The preceding article was posted at 1:14 AM EST, the time that my flight was scheduled to take off from Nicaragua. This article was posted at 5:43 AM EST, the estimated landing time in Ft. Lauderdale.
Originally I had envisioned a grand follow-up to the preceding article. I wanted to reflect on a year’s more experience in Nicaragua, present some economic research, and pontificate about Capital in the 21st Century. Unfortunately, time got away from me and I have not had sufficient time to formulate, research, or write the article. I still very much intend to (I have a brand new Lenovo X1 Carbon awaiting me at home in NY and I know exactly what the first assignment I complete on it will be), but for now I can present a few brief points and observations:
- First, I think it is clear from the article that I disliked much about the Sandinistas. This is still the case. However, I no longer think that removing them from power is the ideal solution. The opposition in Nicaragua is very disorganized and arguably more corrupt than the Sandinistas. Nicaraguans themselves need to band together, from the left to the right, and denounce corruption in all of its forms, in both parties. I was extremely pleased that Guatemala was able to peacefully do just that last year, and I see no reason why a popular movement cannot improve the state of politics in Nicaragua as well.
- I still believe that the Trees of Life are an exaggeration. Furthermore, it is wrong to use public funds for propaganda in the absence of a thoroughly democratic budgeting process. Even more so, I found out that the trees are built by Ortega’s son’s metallurgy firm. I haven’t bothered to check, but any guesses as to whether the fabrication went to a competitive bid? All of that being said, the trees are not ugly and making Managua (or León for that matter – Chayo gave us our first one as a Christmas present in December) a worse place to live. They have been an integral part of the revitalization of Old Managua which is certainly a boom for the city’s economy and quality of life standards. What the Trees of Life need is a balance – democratic budgeting that balances urban beautification and aesthetics with other needs of the city and the country.
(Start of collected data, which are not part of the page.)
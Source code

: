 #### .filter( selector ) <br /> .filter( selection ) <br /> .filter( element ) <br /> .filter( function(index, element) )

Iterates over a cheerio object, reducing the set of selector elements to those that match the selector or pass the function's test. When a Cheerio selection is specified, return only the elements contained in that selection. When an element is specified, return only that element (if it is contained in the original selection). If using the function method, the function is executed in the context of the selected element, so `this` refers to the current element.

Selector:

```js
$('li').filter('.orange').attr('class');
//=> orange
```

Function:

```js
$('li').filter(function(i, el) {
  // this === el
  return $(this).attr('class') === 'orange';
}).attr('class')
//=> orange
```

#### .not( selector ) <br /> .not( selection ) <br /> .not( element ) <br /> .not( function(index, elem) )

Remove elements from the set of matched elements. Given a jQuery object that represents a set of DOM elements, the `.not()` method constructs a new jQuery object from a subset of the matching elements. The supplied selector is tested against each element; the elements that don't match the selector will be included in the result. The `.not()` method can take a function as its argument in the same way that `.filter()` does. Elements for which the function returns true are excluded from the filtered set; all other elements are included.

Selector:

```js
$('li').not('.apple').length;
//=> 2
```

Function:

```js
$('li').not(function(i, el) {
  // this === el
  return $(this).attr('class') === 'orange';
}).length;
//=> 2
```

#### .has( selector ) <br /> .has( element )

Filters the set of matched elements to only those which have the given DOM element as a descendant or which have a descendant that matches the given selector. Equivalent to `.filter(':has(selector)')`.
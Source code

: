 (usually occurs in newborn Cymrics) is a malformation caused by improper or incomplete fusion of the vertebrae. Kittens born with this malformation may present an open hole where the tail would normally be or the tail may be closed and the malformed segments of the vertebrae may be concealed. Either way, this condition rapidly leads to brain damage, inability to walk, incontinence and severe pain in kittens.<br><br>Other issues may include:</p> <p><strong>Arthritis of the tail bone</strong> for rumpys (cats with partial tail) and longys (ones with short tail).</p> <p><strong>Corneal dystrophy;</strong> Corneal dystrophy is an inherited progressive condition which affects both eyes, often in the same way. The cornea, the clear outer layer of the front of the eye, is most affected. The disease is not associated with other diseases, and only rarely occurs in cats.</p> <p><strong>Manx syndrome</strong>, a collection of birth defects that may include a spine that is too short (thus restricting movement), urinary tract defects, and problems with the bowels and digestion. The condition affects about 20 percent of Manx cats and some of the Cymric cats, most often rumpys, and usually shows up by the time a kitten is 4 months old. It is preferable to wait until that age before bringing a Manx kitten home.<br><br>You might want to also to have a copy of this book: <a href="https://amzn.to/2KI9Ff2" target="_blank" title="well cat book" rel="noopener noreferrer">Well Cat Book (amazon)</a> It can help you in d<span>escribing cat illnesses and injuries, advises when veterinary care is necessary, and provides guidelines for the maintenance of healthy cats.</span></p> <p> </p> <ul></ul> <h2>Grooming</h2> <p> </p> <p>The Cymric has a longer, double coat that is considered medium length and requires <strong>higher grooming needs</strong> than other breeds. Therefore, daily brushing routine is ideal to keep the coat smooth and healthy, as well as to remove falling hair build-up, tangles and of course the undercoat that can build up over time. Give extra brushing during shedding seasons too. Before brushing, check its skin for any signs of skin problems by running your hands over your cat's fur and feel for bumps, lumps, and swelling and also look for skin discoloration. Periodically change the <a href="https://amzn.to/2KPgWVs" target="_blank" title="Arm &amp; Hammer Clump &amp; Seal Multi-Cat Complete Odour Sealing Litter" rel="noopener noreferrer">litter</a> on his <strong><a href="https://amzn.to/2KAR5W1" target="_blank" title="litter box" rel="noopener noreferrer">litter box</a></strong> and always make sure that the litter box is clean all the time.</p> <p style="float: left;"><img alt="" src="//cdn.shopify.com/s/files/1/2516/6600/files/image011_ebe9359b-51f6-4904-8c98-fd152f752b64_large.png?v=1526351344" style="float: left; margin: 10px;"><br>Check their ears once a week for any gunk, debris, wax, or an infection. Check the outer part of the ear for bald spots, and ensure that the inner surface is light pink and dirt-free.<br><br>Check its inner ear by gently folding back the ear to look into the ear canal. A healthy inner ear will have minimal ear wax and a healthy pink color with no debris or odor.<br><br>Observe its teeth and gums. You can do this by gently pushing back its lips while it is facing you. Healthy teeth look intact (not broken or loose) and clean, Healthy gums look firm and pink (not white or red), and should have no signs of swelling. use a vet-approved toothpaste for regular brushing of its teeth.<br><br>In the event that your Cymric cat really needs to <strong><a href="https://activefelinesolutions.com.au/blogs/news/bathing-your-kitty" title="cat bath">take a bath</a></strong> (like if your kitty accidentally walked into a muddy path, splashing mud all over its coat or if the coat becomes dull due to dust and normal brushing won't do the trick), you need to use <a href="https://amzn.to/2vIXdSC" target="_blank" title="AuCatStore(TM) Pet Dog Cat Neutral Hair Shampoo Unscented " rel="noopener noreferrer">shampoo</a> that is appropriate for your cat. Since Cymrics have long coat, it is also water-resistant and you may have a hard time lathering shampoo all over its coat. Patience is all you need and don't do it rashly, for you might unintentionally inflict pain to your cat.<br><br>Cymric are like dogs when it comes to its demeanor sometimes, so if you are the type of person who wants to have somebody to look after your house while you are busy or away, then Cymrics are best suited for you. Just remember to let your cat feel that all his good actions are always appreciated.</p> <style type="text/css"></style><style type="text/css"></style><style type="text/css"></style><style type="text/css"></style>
- One of the main points of my article was the idea of “Group Based Development.” I now realize that that is nothing new. It has been around for decade, especially in the form of gender based development. Development organizations and governments have been working with women since the 1970’s. I suppose I did not recognize this at first because of how disillusioned I am with the current state of gender based development. My main complaint is that it can be extremely gender normative. Organizations and governments tend to develop the skills of women only in fields that we traditionally associate with women, such as textiles, jewelry, and food preparation. What they should be doing is helping women access the most productive industries in society. Furthermore, development organizations and governments should be working with men to give women access to these more productive fields. Lastly, organizations and governments should be working with men to have them more highly value traditional women’s work so that wages go up and men begin to work in these fields as well.
However, I still think that group based development can be further emphasized in development. Poverty may be entrenched in society because of the structures and institutions of society. Without directly addressing the structures of society development organizations are not going to make much progress. However, if we work with underprivileged groups within this system we may make more progress. Women are not the only marginalized group in society. If government and society are effectuating the marginalization then external support is important to accelerate change (I certainly don’t want to say that a marginalized group can’t help itself – it has certainly happened before, but external support can be helpful as well).
- Lastly, my opinions on the charter cities has turned very negative, especially after having traveled to Honduras and read more about the state of politics in that country. The extractive institutions in a country may very well be the corporate class, so ceding them power over municipalities is not likely to change anything. I am currently writing an article on my trip to Honduras and will write more about this in the next few weeks.